→ **Aim of the task**:
Below are the records; copy each line in them that holds the word "developed".

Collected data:

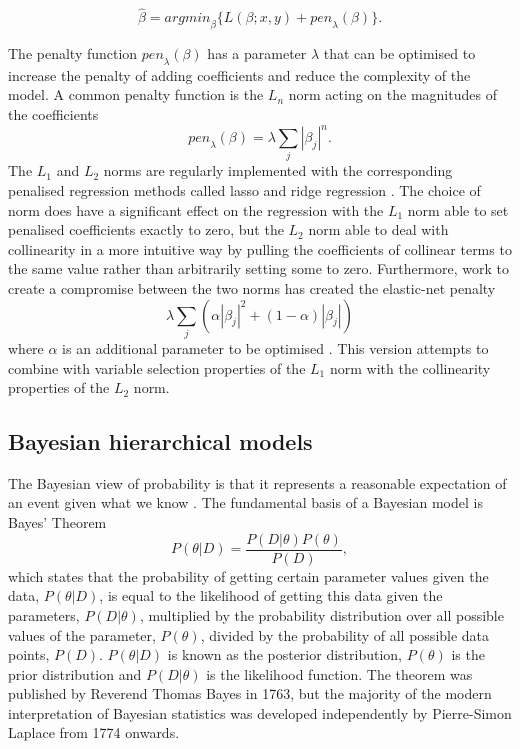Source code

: \documentclass[../main.tex]{subfiles}
\begin{document}
$$ \hat{\beta} =\mathit{argmin}_{\beta} \{L(\beta;x,y) + \mathit{pen}_\lambda(\beta)\}. $$

The penalty function $\mathit{pen}_\lambda(\beta)$ has a parameter $\lambda$ that can be optimised to increase the penalty of adding coefficients and reduce the complexity of the model.
A common penalty function is the $L_n$ norm acting on the magnitudes of the coefficients
$$\mathit{pen}_\lambda(\beta) = \lambda \sum_j |\beta_j|^n.$$
The $L_1$ and $L_2$ norms are regularly implemented with the corresponding penalised regression methods called lasso and ridge regression \parencite{Tibshirani1996, Hoerl1970}. 
The choice of norm does have a significant effect on the regression with the $L_1$ norm able to set penalised coefficients exactly to zero, but the $L_2$ norm able to deal with collinearity in a more intuitive way by pulling the coefficients of collinear terms to the same value rather than arbitrarily setting some to zero.
Furthermore, work to create a compromise between the two norms has created the elastic-net penalty 
$$\lambda \sum_j (\alpha |\beta_j|^2 + (1-\alpha)|\beta_j|)$$
where $\alpha$ is an additional parameter to be optimised \parencite{Zou2005}. 
This version attempts to combine with variable selection properties of the $L_1$ norm with the collinearity properties of the $L_2$ norm.

\subsection{Bayesian hierarchical models}
The Bayesian view of probability is that it represents a reasonable expectation of an event given what we know \parencite{Cox1946}.
The fundamental basis of a Bayesian model is Bayes' Theorem 
$$P(\theta|D) = \frac{P(D|\theta)P(\theta)}{P(D)},$$
which states that the probability of getting certain parameter values given the data, $P(\theta|D)$, is equal to the likelihood of getting this data given the parameters, $P(D|\theta)$, multiplied by the probability distribution over all possible values of the parameter, $P(\theta)$,  divided by the probability of all possible data points, $P(D)$.
$P(\theta|D)$ is known as the posterior distribution, $P(\theta)$ is the prior distribution and $P(D|\theta)$ is the likelihood function.
The theorem was published by Reverend Thomas Bayes in 1763, but the majority of the modern interpretation of Bayesian statistics was developed independently by Pierre-Simon Laplace from 1774 onwards.
\end{document}
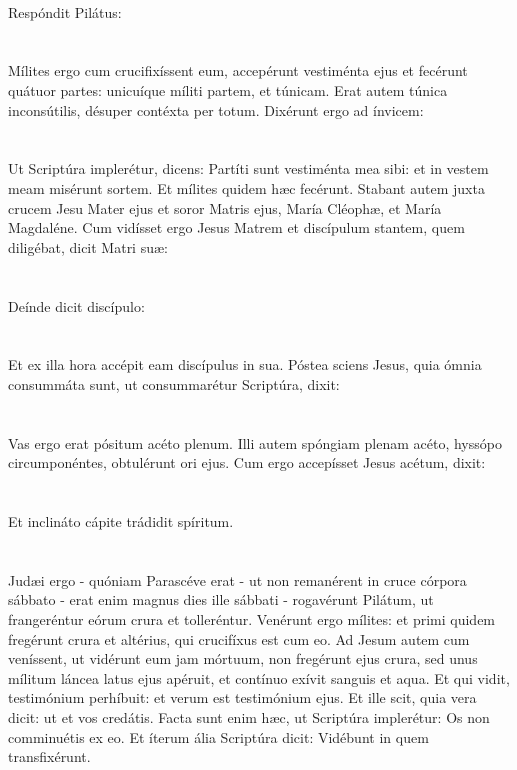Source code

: \documentclass[12pt, a4paper]{article}
\begin{document}
	\\
	Respóndit Pilátus:
	\\\\
	\\
	Mílites ergo cum crucifixíssent eum, accepérunt vestiménta ejus et fecérunt quátuor partes: unicuíque míliti partem, et túnicam. Erat autem túnica inconsútilis, désuper contéxta per totum. Dixérunt ergo ad ínvicem:
	\\\\
	\\
	Ut Scriptúra implerétur, dicens: Partíti sunt vestiménta mea sibi: et in vestem meam misérunt sortem. Et mílites quidem hæc fecérunt. Stabant autem juxta crucem Jesu Mater ejus et soror Matris ejus, María Cléophæ, et María Magdaléne. Cum vidísset ergo Jesus Matrem et discípulum stantem, quem diligébat, dicit Matri suæ:
	\\\\
	\\
	Deínde dicit discípulo:
	\\\\
	\\
	Et ex illa hora accépit eam discípulus in sua. Póstea sciens Jesus, quia ómnia consummáta sunt, ut consummarétur Scriptúra, dixit:
	\\\\
	\\
	Vas ergo erat pósitum acéto plenum. Illi autem spóngiam plenam acéto, hyssópo circumponéntes, obtulérunt ori ejus. Cum ergo accepísset Jesus acétum, dixit:
	\\\\
	\\
	Et inclináto cápite trádidit spíritum.
	\\\\
	\\
	Judæi ergo - quóniam Parascéve erat - ut non remanérent in cruce córpora sábbato - erat enim magnus dies ille sábbati - rogavérunt Pilátum, ut frangeréntur eórum crura et tolleréntur. Venérunt ergo mílites: et primi quidem fregérunt crura et altérius, qui crucifíxus est cum eo. Ad Jesum autem cum veníssent, ut vidérunt eum jam mórtuum, non fregérunt ejus crura, sed unus mílitum láncea latus ejus apéruit, et contínuo exívit sanguis et aqua. Et qui vidit, testimónium perhíbuit: et verum est testimónium ejus. Et ille scit, quia vera dicit: ut et vos credátis. Facta sunt enim hæc, ut Scriptúra implerétur: Os non comminuétis ex eo. Et íterum ália Scriptúra dicit: Vidébunt in quem transfixérunt.
\end{document}
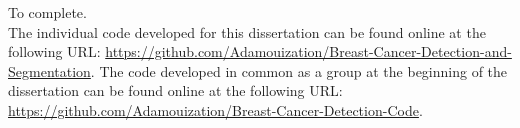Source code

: To complete.\\

The individual code developed for this dissertation can be found online at the following URL: \url{https://github.com/Adamouization/Breast-Cancer-Detection-and-Segmentation}. The code developed in common as a group at the beginning of the dissertation can be found online at the following URL: \url{https://github.com/Adamouization/Breast-Cancer-Detection-Code}.
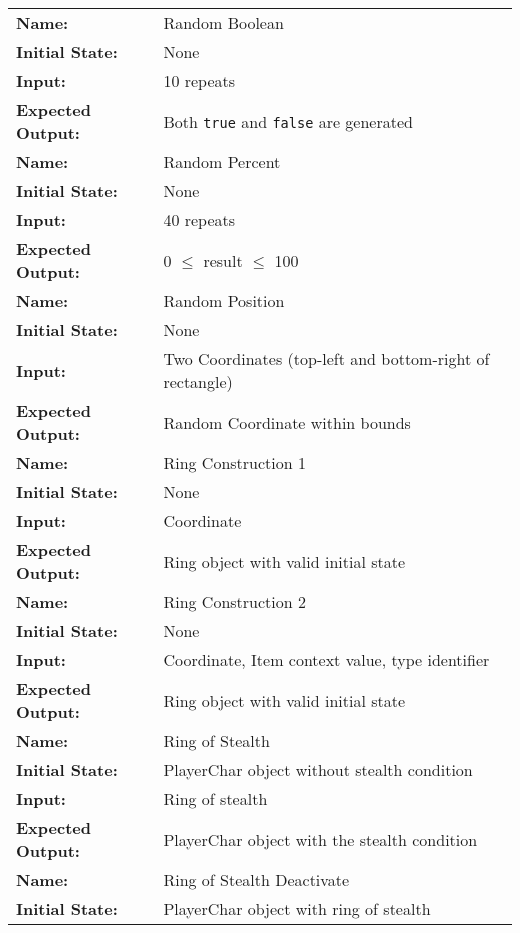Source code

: \documentclass[12pt, titlepage]{article}
\begin{document}
\begin{center}
\begin{longtable}{ l | p{10cm} }
				\hline
				\rule{0pt}{1.5em}\textbf{Name:} & Random Boolean\\
				\textbf{Initial State:} & None\\
				\textbf{Input:} & 10 repeats\\
				\textbf{Expected Output:} & Both \lstinline$true$ and \lstinline$false$ are generated\\[0.6em]
				\hline
				\rule{0pt}{1.5em}\textbf{Name:} & Random Percent\\
				\textbf{Initial State:} & None\\
				\textbf{Input:} & 40 repeats\\
				\textbf{Expected Output:} & 0 $\le$ result $\le$ 100\\[0.6em]
				\hline
				\rule{0pt}{1.5em}\textbf{Name:} & Random Position\\
				\textbf{Initial State:} & None\\
				\textbf{Input:} & Two Coordinates (top-left and bottom-right of rectangle)\\
				\textbf{Expected Output:} & Random Coordinate within bounds\\[0.6em]
				\hline
				\rule{0pt}{1.5em}\textbf{Name:} & Ring Construction 1\\
				\textbf{Initial State:} & None\\
				\textbf{Input:} & Coordinate\\
				\textbf{Expected Output:} & Ring object with valid initial state\\[0.6em]
				\hline
				\rule{0pt}{1.5em}\textbf{Name:} & Ring Construction 2\\
				\textbf{Initial State:} & None\\
				\textbf{Input:} & Coordinate, Item context value, type identifier\\
				\textbf{Expected Output:} & Ring object with valid initial state\\[0.6em]
				\hline
				\rule{0pt}{1.5em}\textbf{Name:} & Ring of Stealth\\
				\textbf{Initial State:} & PlayerChar object without stealth condition\\
				\textbf{Input:} & Ring of stealth\\
				\textbf{Expected Output:} & PlayerChar object with the stealth condition\\[0.6em]
				\hline
				\rule{0pt}{1.5em}\textbf{Name:} & Ring of Stealth Deactivate\\
				\textbf{Initial State:} & PlayerChar object with ring of stealth\\

\end{longtable}
\end{center}
\end{document}
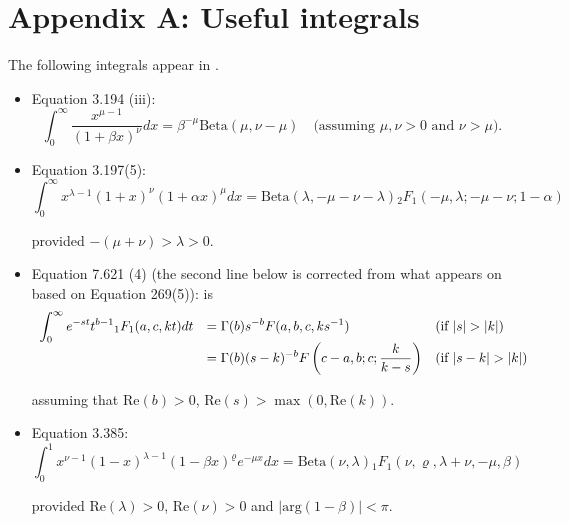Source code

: \documentclass{article}[12pt]
\begin{document}
\newpage 





\newpage 

\section*{Appendix A: Useful integrals}

The following integrals appear in \cite{Gradshteyn2007}.
\begin{itemize}
\item 
Equation 3.194 (iii):
$$
\int_0^\infty \frac{ x^{\mu - 1} }{(1 + \beta x)^\nu} dx = \beta^{-\mu} \mbox{Beta}(\mu,\nu - \mu) \quad   \mbox{(assuming $\mu,\nu>0$ and $\nu>\mu$).}
$$

 




\item  Equation 3.197(5):
$$
\int_0^\infty x^{\lambda - 1}(1 + x)^\nu (1 + \alpha x)^\mu dx
=\mbox{Beta}(\lambda,-\mu-\nu-\lambda){}_2F_1(-\mu,\lambda;-\mu-\nu; 1 - \alpha)
$$

\noindent provided $-(\mu  + \nu) > \lambda > 0$.
 

\item Equation 7.621 (4) 
(the second line below is corrected from what appears on \cite{Gradshteyn2007} based on 
\cite{Erdelyi1953} Equation 269(5)):
is
$$
\begin{array}{rll}
\displaystyle \int_0^\infty e^{-st} t^{b-1} {}_1F_1(a,c,kt) dt
& \displaystyle = \Gamma(b)s^{-b} F(a,b,c,k s^{-1}) 
& \mbox{(if $|s| > |k|$)}
\\
& \displaystyle = \Gamma(b)(s - k)^{-b} F\left(c - a, b; c; \frac{k}{k - s} \right)
& \mbox{(if $|s - k| > |k|$)}
\end{array} 
$$

\noindent assuming that $\mbox{Re}(b)>0$, $\mbox{Re}(s) > \max(0,\mbox{Re}(k))$.

\item Equation 3.385:
\begin{equation} \label{res:04}
\int_{0}^1 x^{\nu - 1} (1 - x)^{\lambda - 1}(1 - \beta x)^{\varrho} e^{-\mu x} dx 
= \mbox{Beta}(\nu,\lambda) {}_1 F_1(\nu,\varrho,\lambda+\nu,-\mu,\beta)
\end{equation}

\noindent provided $\mbox{Re}(\lambda)>0$, $\mbox{Re}(\nu)>0$ and $|\mbox{arg}(1-\beta)|<\pi$.





 

\end{itemize}
\end{document}
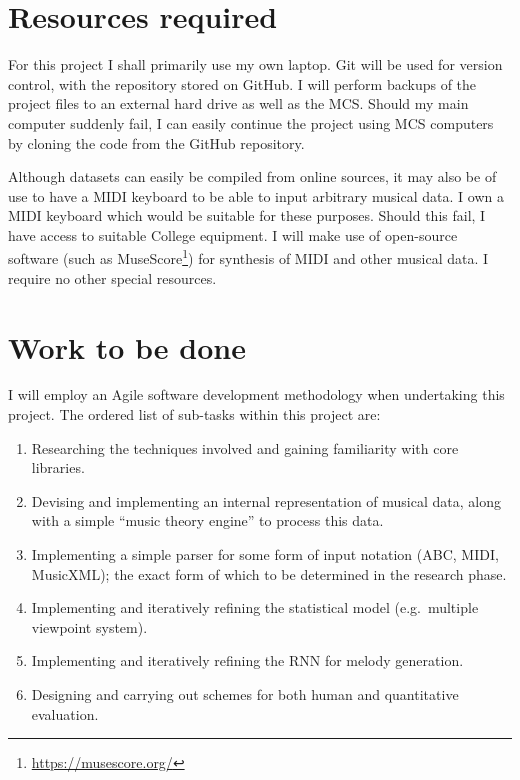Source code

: \documentclass[12pt,a4paper,twoside]{article}
\begin{document}
\section{Resources required}

For this project I shall primarily use my own laptop. Git will be used for
version control, with the repository stored on GitHub. I will perform backups of
the project files to an external hard drive as well as the MCS. Should my main
computer suddenly fail, I can easily continue the project using MCS computers by
cloning the code from the GitHub repository.

Although datasets can easily be compiled from online sources, it may also be of
use to have a MIDI keyboard to be able to input arbitrary musical data. I own a
MIDI keyboard which would be suitable for these purposes. Should this fail, I
have access to suitable College equipment. I will make use of open-source
software (such as MuseScore\footnote{\url{https://musescore.org/}}) for
synthesis of MIDI and other musical data. I require no other special resources.

\section{Work to be done}

I will employ an Agile software development methodology when undertaking this
project. The ordered list of sub-tasks within this project are:
\begin{enumerate}

\item Researching the techniques involved and gaining familiarity with
  core libraries.

\item Devising and implementing an internal representation of musical data,
	along with a simple ``music theory engine'' to process this data.  

\item Implementing a simple parser for some form of input notation (ABC, MIDI,
  MusicXML); the exact form of which to be determined in the research phase.  

\item Implementing and iteratively refining the statistical model (e.g.\
  multiple viewpoint system).

\item Implementing and iteratively refining the RNN for melody generation.  

\item Designing and carrying out schemes for both human and quantitative
  evaluation.

\end{enumerate}
\end{document}
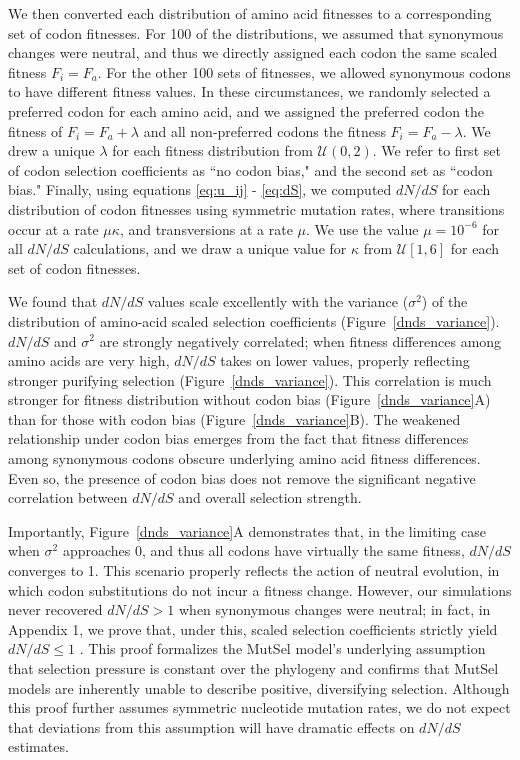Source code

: \documentclass[11pt]{article}
\begin{document}
We then converted each distribution of amino acid fitnesses to a corresponding set of codon fitnesses. For 100 of the distributions, we assumed that synonymous changes were neutral, and thus we directly assigned each codon the same scaled fitness $F_i = F_a$. For the other 100 sets of fitnesses, we allowed synonymous codons to have different fitness values. In these circumstances, we randomly selected a preferred codon for each amino acid, and we assigned the preferred codon the fitness of $F_i = F_a + \lambda$ and all non-preferred codons the fitness $F_i = F_a - \lambda$. We drew a unique $\lambda$ for each fitness distribution from $\mathcal{U}(0,2)$. We refer to first set of codon selection coefficients as ``no codon bias," and the second set as ``codon bias." Finally, using equations \eqref{eq:u_ij} - \eqref{eq:dS}, we computed $dN/dS$ for each distribution of codon fitnesses using symmetric mutation rates, where transitions occur at a rate $\mu\kappa$, and transversions at a rate $\mu$. We use the value $\mu = 10^{-6}$ for all $dN/dS$ calculations, and we draw a unique value for $\kappa$ from $\mathcal{U}[1,6]$ for each set of codon fitnesses.

We found that $dN/dS$ values scale excellently with the variance ($\sigma^2$) of the distribution of amino-acid scaled selection coefficients (Figure~\ref{dnds_variance}). $dN/dS$ and $\sigma^2$ are strongly negatively correlated; when fitness differences among amino acids are very high, $dN/dS$ takes on lower values, properly reflecting stronger purifying selection (Figure~\ref{dnds_variance}). This correlation is much stronger for fitness distribution without codon bias (Figure~\ref{dnds_variance}A) than for those with codon bias (Figure~\ref{dnds_variance}B). The weakened relationship under codon bias emerges from the fact that fitness differences among synonymous codons obscure underlying amino acid fitness differences. Even so, the presence of codon bias does not remove the significant negative correlation between $dN/dS$ and overall selection strength.


Importantly, Figure~\ref{dnds_variance}A demonstrates that, in the limiting case when $\sigma^2$ approaches 0, and thus all codons have virtually the same fitness, $dN/dS$ converges to 1. This scenario properly reflects the action of neutral evolution, in which codon substitutions do not incur a fitness change. However, our simulations never recovered $dN/dS > 1$ when synonymous changes were neutral; in fact, in Appendix 1, we prove that, under this, scaled selection coefficients strictly yield $dN/dS \leq 1$ . This proof formalizes the MutSel model's underlying assumption that selection pressure is constant over the phylogeny and confirms that MutSel models are inherently unable to describe positive, diversifying selection. Although this proof further assumes symmetric nucleotide mutation rates, we do not expect that deviations from this assumption will have dramatic effects on $dN/dS$ estimates. 
\end{document}
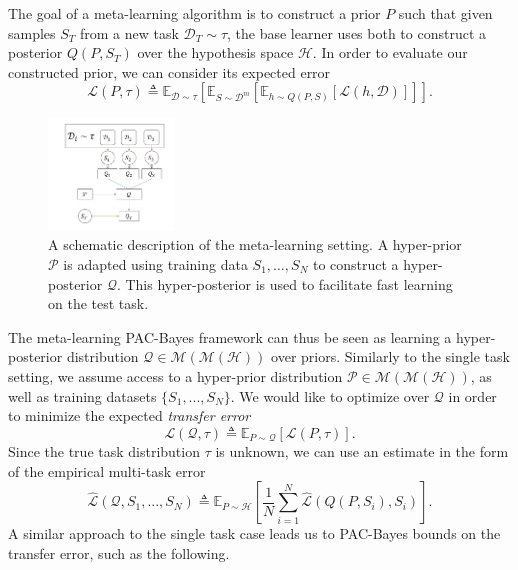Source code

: \documentclass[letterpaper]{article} %
\theoremstyle{definition}
\newcommand{\Expect}[2]{\mathbb{E}_{#1}\left [#2 \right ]}
\begin{document}
The goal of a meta-learning algorithm is to construct a prior $P$ such that given samples $S_T$ from a new task $\mathcal{D}_T\sim \tau$, the base learner uses both to construct a posterior $Q(P, S_T)$ over the hypothesis space $\mathcal{H}$. In order to evaluate our constructed prior, we can consider its expected error
%
\begin{equation}
\mathcal{L}(P, \tau)\triangleq \Expect{\mathcal{D}\sim \tau}{\Expect{S\sim \mathcal{D}^m}{\Expect{h\sim Q(P, S)}{\mathcal{L}(h, \mathcal{D})}}} .
\end{equation}
%
\begin{figure}[t]
	\centering
	\includegraphics[width=0.3\textwidth]{setup_ml.PNG}
	\caption{A schematic description of the meta-learning setting. A hyper-prior $\mathcal{P}$ is adapted using training data $S_1,\ldots,S_N$ to construct a hyper-posterior $\mathcal{Q}$. This hyper-posterior is used to facilitate fast learning on the test task.}
	\label{fig:meta-learning-setting}
\end{figure}
%
The meta-learning PAC-Bayes framework can thus be seen as learning a hyper-posterior distribution $\mathcal{Q}\in \mathcal{M}(\mathcal{M}(\mathcal{H}))$ over priors. Similarly to the single task setting, we assume access to a hyper-prior distribution $\mathcal{P}\in \mathcal{M}(\mathcal{M}(\mathcal{H}))$, as well as training datasets $\{S_1,...,S_N\}$.
We would like to optimize over $\mathcal{Q}$ in order to minimize the expected \emph{transfer error} 
$$
\mathcal{L}(\mathcal{Q}, \tau) \triangleq \Expect{P\sim \mathcal{Q}}{\mathcal{L}(P, \tau)} .
$$
Since the true task distribution $\tau$ is unknown, we can use an estimate in the form of the empirical multi-task error $$\hat{\mathcal{L}}(\mathcal{Q}, S_1,...,S_N)\triangleq \Expect{P\sim \mathcal{H}}{\frac{1}{N}\sum_{i=1}^{N}\hat{\mathcal{L}}(Q(P, S_i), S_i)} .$$
A similar approach to the single task case leads us to PAC-Bayes bounds on the transfer error, such as the following.
\end{document}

→ **Finished task**:
The theorem was published by Reverend Thomas Bayes in 1763, but the majority of the modern interpretation of Bayesian statistics was developed independently by Pierre-Simon Laplace from 1774 onwards.
The individual code developed for this dissertation can be found online at the following URL: \url{https://github.com/Adamouization/Breast-Cancer-Detection-and-Segmentation}. The code developed in common as a group at the beginning of the dissertation can be found online at the following URL: \url{https://github.com/Adamouization/Breast-Cancer-Detection-Code}.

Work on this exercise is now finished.